### What needs to be done
Entries follow. Return each line that contains the word "Tasks".

+ + + + +

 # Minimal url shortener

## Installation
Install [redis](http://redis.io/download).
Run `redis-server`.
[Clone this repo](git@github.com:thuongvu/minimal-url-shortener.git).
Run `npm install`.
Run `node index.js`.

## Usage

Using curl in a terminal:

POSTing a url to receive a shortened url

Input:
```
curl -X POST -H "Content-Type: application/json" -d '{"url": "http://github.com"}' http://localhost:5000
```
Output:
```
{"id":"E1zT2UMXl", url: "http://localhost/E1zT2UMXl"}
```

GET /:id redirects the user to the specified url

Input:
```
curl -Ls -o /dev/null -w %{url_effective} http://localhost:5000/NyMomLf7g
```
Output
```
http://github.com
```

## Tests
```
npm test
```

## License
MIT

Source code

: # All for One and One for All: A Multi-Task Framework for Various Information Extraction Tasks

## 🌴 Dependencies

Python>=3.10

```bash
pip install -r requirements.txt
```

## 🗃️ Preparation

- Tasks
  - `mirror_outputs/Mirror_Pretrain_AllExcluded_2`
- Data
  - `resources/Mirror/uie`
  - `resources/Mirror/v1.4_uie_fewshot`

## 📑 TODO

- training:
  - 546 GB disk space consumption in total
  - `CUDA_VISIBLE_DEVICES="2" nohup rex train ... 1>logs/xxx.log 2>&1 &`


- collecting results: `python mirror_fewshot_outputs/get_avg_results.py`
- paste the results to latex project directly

+ + + + +

### Solution for this task
: # All for One and One for All: A Multi-Task Framework for Various Information Extraction Tasks
- Tasks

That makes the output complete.